(Problem): In the data, find the word "textbf" and copy out every line that has it.

[Saved entries]
──────

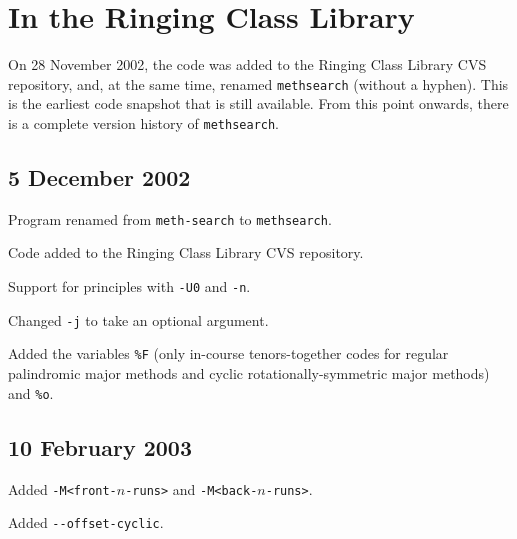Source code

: \documentclass[a4paper,11pt,oneside]{book}
\def\methsearch{\texttt{meth\-search}}
\begin{document}
\section{In the Ringing Class Library}

On 28 November 2002, the code was added to the Ringing Class Library%
 CVS repository, and, at the
same time, renamed \verb+methsearch+ (without a hyphen).  This is the 
earliest code snapshot that is still available.  From this point onwards,
there is a complete version history of \methsearch.

\subsection{5 December 2002}
\begin{list}{}{\leftmargin=1em\itemsep=0em}
\item Program renamed from \texttt{meth-search} to \methsearch.
\item Code added to the Ringing Class Library CVS repository.
\item Support for principles with \verb+-U0+ and \verb+-n+.
\item Changed \verb+-j+ to take an optional argument.
\item Added the variables \verb+%F+ (only in-course tenors-together codes
for regular palindromic major methods and cyclic rotationally-symmetric
major methods) and \verb+%o+.
\end{list}

\subsection{10 February 2003}
\begin{list}{}{\leftmargin=1em\itemsep=0em}
\item Added \verb+-M<front-+$n$\verb+-runs>+ and 
\verb+-M<back-+$n$\verb+-runs>+.
\item Added \verb+--offset-cyclic+.
\end{list}
\end{document}
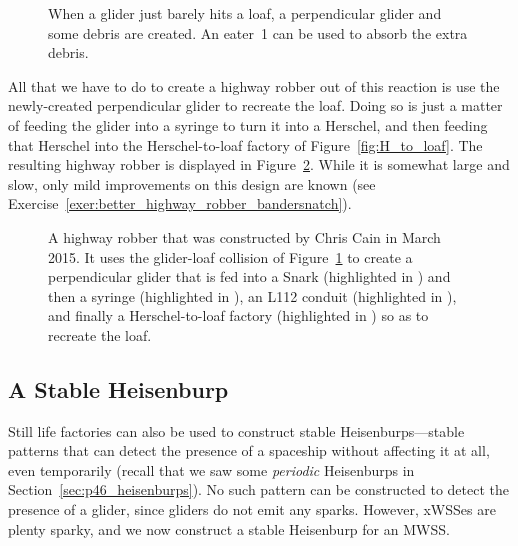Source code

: \begin{figure}[!htb]
	\centering
	\caption{When a glider just barely hits a loaf, a perpendicular glider and some debris are created. An eater~1 can be used to absorb the extra debris.}
	\label{fig:glider_loaf_collision}
\end{figure}

All that we have to do to create a highway robber out of this reaction is use the newly-created perpendicular glider to recreate the loaf. Doing so is just a matter of feeding the glider into a syringe to turn it into a Herschel, and then feeding that Herschel into the Herschel-to-loaf factory of Figure~\ref{fig:H_to_loaf}. The resulting highway robber is displayed in Figure~\ref{fig:highway_robber}. While it is somewhat large and slow, only mild improvements on this design are known (see Exercise~\ref{exer:better_highway_robber_bandersnatch}).

\begin{figure}[!htb]
	\centering
	\caption{A highway robber that was constructed by Chris Cain in March 2015. It uses the glider-loaf collision of Figure~\ref{fig:glider_loaf_collision} to create a perpendicular glider that is fed into a Snark (highlighted in ) and then a syringe (highlighted in ), an L112 conduit (highlighted in ), and finally a Herschel-to-loaf factory (highlighted in ) so as to recreate the loaf.}
	\label{fig:highway_robber}
\end{figure}


\subsection{A Stable Heisenburp}\label{sec:stable_heisenburp}

Still life factories can also be used to construct stable Heisenburps---stable patterns that can detect the presence of a spaceship without affecting it at all, even temporarily (recall that we saw some \emph{periodic} Heisenburps in Section~\ref{sec:p46_heisenburps}). No such pattern can be constructed to detect the presence of a glider, since gliders do not emit any sparks. However, xWSSes are plenty sparky, and we now construct a stable Heisenburp for an MWSS.

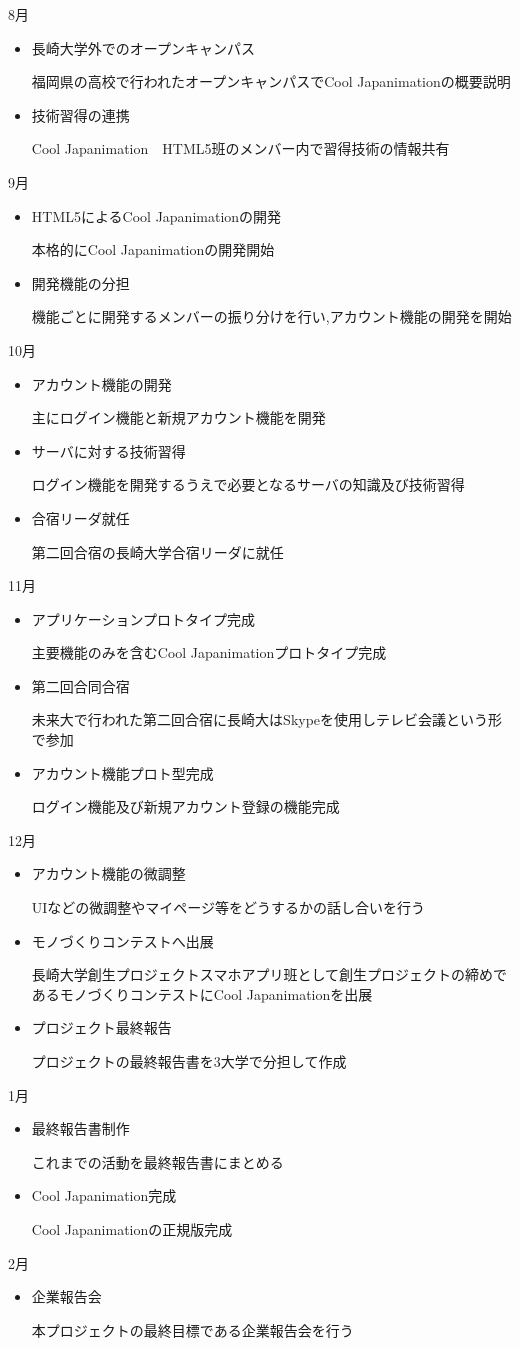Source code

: 8月
\begin{itemize}
\item 長崎大学外でのオープンキャンパス
\par 福岡県の高校で行われたオープンキャンパスでCool Japanimationの概要説明
\item 技術習得の連携
\par Cool Japanimation　HTML5班のメンバー内で習得技術の情報共有
\end{itemize}
9月
\begin{itemize}
\item HTML5によるCool Japanimationの開発
\par 本格的にCool Japanimationの開発開始
\item 開発機能の分担
\par 機能ごとに開発するメンバーの振り分けを行い,アカウント機能の開発を開始
\end{itemize}
10月
\begin{itemize}
\item アカウント機能の開発
\par 主にログイン機能と新規アカウント機能を開発
\item サーバに対する技術習得
\par ログイン機能を開発するうえで必要となるサーバの知識及び技術習得
\item 合宿リーダ就任
\par 第二回合宿の長崎大学合宿リーダに就任
\end{itemize}
11月
\begin{itemize}
\item アプリケーションプロトタイプ完成
\par 主要機能のみを含むCool Japanimationプロトタイプ完成
\item 第二回合同合宿
\par 未来大で行われた第二回合宿に長崎大はSkypeを使用しテレビ会議という形で参加
\item アカウント機能プロト型完成
\par ログイン機能及び新規アカウント登録の機能完成
\end{itemize}
12月
\begin{itemize}
\item アカウント機能の微調整
\par UIなどの微調整やマイページ等をどうするかの話し合いを行う
\item モノづくりコンテストへ出展
\par 長崎大学創生プロジェクトスマホアプリ班として創生プロジェクトの締めであるモノづくりコンテストにCool Japanimationを出展
\item プロジェクト最終報告
\par プロジェクトの最終報告書を3大学で分担して作成
\end{itemize}
1月
\begin{itemize}
\item 最終報告書制作
\par これまでの活動を最終報告書にまとめる
\item Cool Japanimation完成
\par Cool Japanimationの正規版完成
\end{itemize}
2月
\begin{itemize}
\item 企業報告会
\par 本プロジェクトの最終目標である企業報告会を行う
\end{itemize}

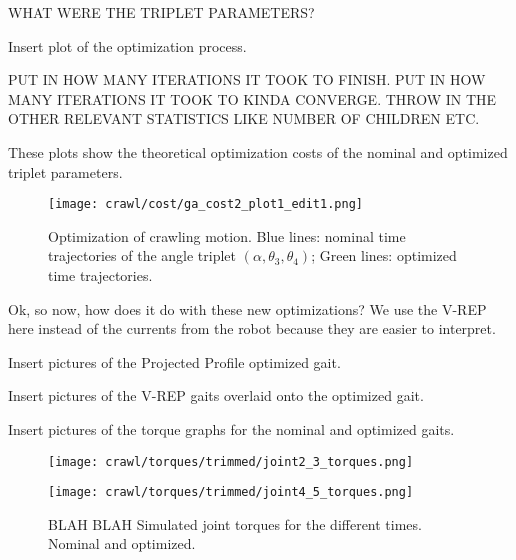 WHAT WERE THE TRIPLET PARAMETERS?

Insert plot of the optimization process.

PUT IN HOW MANY ITERATIONS IT TOOK TO FINISH.
PUT IN HOW MANY ITERATIONS IT TOOK TO KINDA CONVERGE.
THROW IN THE OTHER RELEVANT STATISTICS LIKE NUMBER OF CHILDREN ETC.

These plots show the theoretical optimization costs of the nominal and optimized
triplet parameters. 

\begin{figure}
  \vspace*{-0.12in}
  \centerline{
    \texttt{[image: crawl/cost/ga\_cost2\_plot1\_edit1.png]}
  }
  \vspace*{-0.15in}
  \caption{Optimization of crawling motion. Blue lines: nominal time trajectories of the angle triplet 
           $(\alpha,\theta_3,\theta_4)$; Green lines: optimized time trajectories. }
  \vspace*{-0.17in}
  \label{fig:optimal}
\end{figure}

Ok, so now, how does it do with these new optimizations?
We use the V-REP here instead of the currents from the robot because they are easier to interpret.

Insert pictures of the Projected Profile optimized gait.

Insert pictures of the V-REP gaits overlaid onto the
optimized gait.

Insert pictures of the torque graphs for the nominal and optimized gaits.

\begin{figure}
  \centerline{
    \texttt{[image: crawl/torques/trimmed/joint2\_3\_torques.png]}
  }
  \centerline{
    \texttt{[image: crawl/torques/trimmed/joint4\_5\_torques.png]}
  }
  \caption{BLAH BLAH Simulated joint torques for the different times. Nominal and optimized.}
  \label{fig:vrep_joint_torques_by_joint1}
\end{figure}

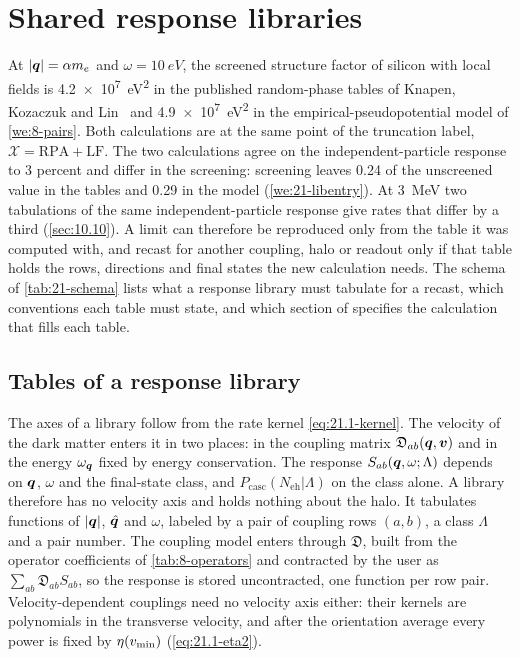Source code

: \section{Shared response libraries}\label{sec:21.6}

At $|\bm{q}| = \alpha m_e$ and $\omega = \SI{10}{eV}$, the screened structure factor of silicon with local fields is \SI{4.2e7}{eV^2} in the published random-phase tables of Knapen, Kozaczuk and Lin~\cite{knapen2021dark} and \SI{4.9e7}{eV^2} in the empirical-pseudopotential model of \cref{we:8-pairs}. Both calculations are at the same point of the truncation label, $\mathcal{X} = \mathrm{RPA + LF}$. The two calculations agree on the independent-particle response to 3 percent and differ in the screening: screening leaves 0.24 of the unscreened value in the tables and 0.29 in the model (\cref{we:21-libentry}). At \SI{3}{MeV} two tabulations of the same independent-particle response give rates that differ by a third (\cref{sec:10.10}). A limit can therefore be reproduced only from the table it was computed with, and recast for another coupling, halo or readout only if that table holds the rows, directions and final states the new calculation needs. The schema of \cref{tab:21-schema} lists what a response library must tabulate for a recast, which conventions each table must state, and which section of  specifies the calculation that fills each table.

\subsection{Tables of a response library}\label{sec:21.6-tables}

The axes of a library follow from the rate kernel \cref{eq:21.1-kernel}. The velocity of the dark matter enters it in two places: in the coupling matrix $\mathfrak{D}_{ab}(\bm{q},\bm{v})$ and in the energy $\omega_{\bm{q}}$ fixed by energy conservation. The response $S_{ab}(\bm{q},\omega;\Lambda)$ depends on $\bm{q}$, $\omega$ and the final-state class, and $P_{\mathrm{casc}}(N_{\mathrm{eh}}|\Lambda)$ on the class alone. A library therefore has no velocity axis and holds nothing about the halo. It tabulates functions of $|\bm{q}|$, $\hat{\bm{q}}$ and $\omega$, labeled by a pair of coupling rows $(a,b)$, a class $\Lambda$ and a pair number. The coupling model enters through $\mathfrak{D}$, built from the operator coefficients of \cref{tab:8-operators} and contracted by the user as $\sum_{ab}\mathfrak{D}_{ab}S_{ab}$, so the response is stored uncontracted, one function per row pair. Velocity-dependent couplings need no velocity axis either: their kernels are polynomials in the transverse velocity, and after the orientation average every power is fixed by $\eta(v_{\mathrm{min}})$ (\cref{eq:21.1-eta2}).

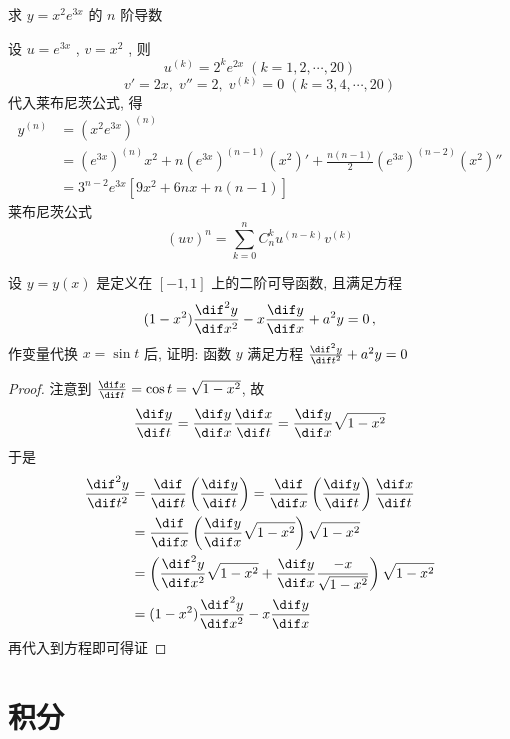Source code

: \documentclass[color=green,titlestyle=hang]{elegantbook}%
\begin{document}
\begin{example}
求 $\displaystyle y=x^2e^{3x}$ 的 $\displaystyle n$ 阶导数\\[-3mm]
\end{example}\begin{solution}设 $\displaystyle u=e^{3x}$ , $\displaystyle v=x^2$ ,  则
\begin{equation*}u^{(k)}=2^ke^{2x}\;(k=1,2,\cdots,20)\end{equation*}
\begin{equation*}v'=2x,\;v''=2,\;v^{(k)}=0\;(k=3,4,\cdots,20)\end{equation*}
代入莱布尼茨公式, 得
\begin{align*}y^{(n)}&=(x^2e^{3x})^{(n)}\\
&=(e^{3x})^{(n)}x^2+n(e^{3x})^{(n-1)}(x^2)'+\frac{n(n-1)}{2}(e^{3x})^{(n-2)}(x^2)''\\
&=3^{n-2}e^{3x}\left[9x^2+6nx+n(n-1)\right]	
\end{align*}
莱布尼茨公式\begin{equation*}(uv)^{n}=\sum_{k=0}^{n}C_n^ku^{(n-k)}v^{(k)}\end{equation*}	
\end{solution}

\begin{example}
设 $y=y(x)$ 是定义在 $[-1,1]$ 上的二阶可导函数, 且满足方程
\[(1-x^2)\frac{\dif^2y}{\dif x^2}-x\frac{\dif y}{\dif x}+a^2y=0\,,\]
作变量代换 $x=\sin t$ 后, 证明: 函数 $y$ 满足方程 $\frac{\dif^2y}{\dif t^2}+a^2y=0$
\end{example}\begin{proof}
注意到 $\frac{\dif x}{\dif t}=\cos t=\sqrt{1-x^2}$, 故
\[\frac{\dif y}{\dif t}=\frac{\dif y}{\dif x}\frac{\dif x}{\dif t}=\frac{\dif y}{\dif x}\sqrt{1-x^2}\]
于是\begin{align*}
\frac{\dif^2y}{\dif t^2}&=\frac{\dif}{\dif t}\left(\frac{\dif y}{\dif t}\right)=\frac{\dif}{\dif x}\left(\frac{\dif y}{\dif t}\right)\frac{\dif x}{\dif t}\\
&=\frac{\dif}{\dif x}\left(\frac{\dif y}{\dif x}\sqrt{1-x^2}\right)\sqrt{1-x^2}\\
&=\left(\frac{\dif^2y}{\dif x^2}\sqrt{1-x^2}+\frac{\dif y}{\dif x}\frac{-x}{\sqrt{1-x^2}}\right)\sqrt{1-x^2}\\
&=(1-x^2)\frac{\dif^2y}{\dif x^2}-x\frac{\dif y}{\dif x}
\end{align*}
再代入到方程即可得证
\end{proof}

\chapter{积分}
\end{document}
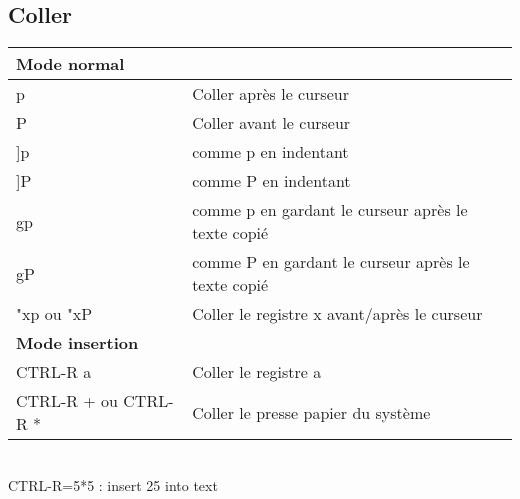 \documentclass{article}
\begin{document}
                    \subsection{Coller}
                    \begin{tabular}{|p{4cm}| l| }\hline
                        \multicolumn{2}{|l|}{\textbf{Mode normal }} \\ \hline
                        p & Coller après le curseur \\ \hline
                        P & Coller avant le curseur \\ \hline
                        ]p & comme p en indentant \\ \hline
                        ]P & comme P en indentant\\ \hline
                        gp & comme p en gardant le curseur après le texte copié \\ \hline
                        gP & comme P en gardant le curseur après le texte copié \\ \hline
                        "xp ou "xP &  Coller le registre x avant/après le curseur \\ \hline
                        \multicolumn{2}{|l|}{\textbf{Mode insertion}} \\ \hline
                        CTRL-R a & Coller le registre a \\ \hline
                        CTRL-R + ou CTRL-R * & Coller le presse papier du système\\ \hline
                    \end{tabular}\\
                    CTRL-R=5*5    : insert 25 into text
\end{document}
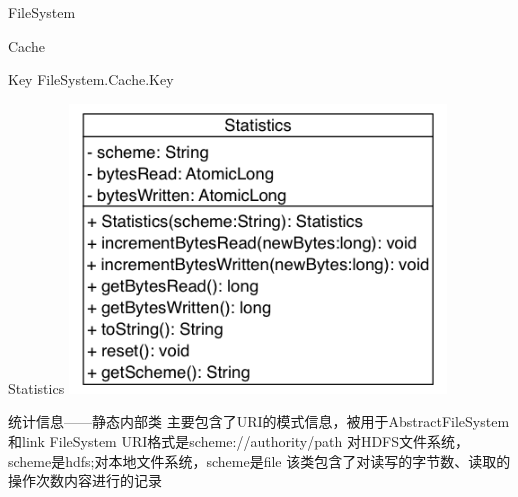 \begin{XeClass}{FileSystem}
\begin{XeInnerClass}{Cache}
\begin{XeInnerClass}{Key}
 FileSystem.Cache.Key

        \end{XeInnerClass}
    \end{XeInnerClass}
    \begin{XeInnerClass}{Statistics}
\includegraphics[width=10cm]{cdig/Statistics.png}
         
 统计信息——静态内部类
 主要包含了URI的模式信息，被用于AbstractFileSystem和link FileSystem
 URI格式是scheme://authority/path
 对HDFS文件系统，scheme是hdfs;对本地文件系统，scheme是file
 该类包含了对读写的字节数、读取的操作次数内容进行的记录

    \end{XeInnerClass}
\end{XeClass}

──────

(The answer):
                        \multicolumn{2}{|l|}{\textbf{Mode normal }} \\ \hline
                        \multicolumn{2}{|l|}{\textbf{Mode insertion}} \\ \hline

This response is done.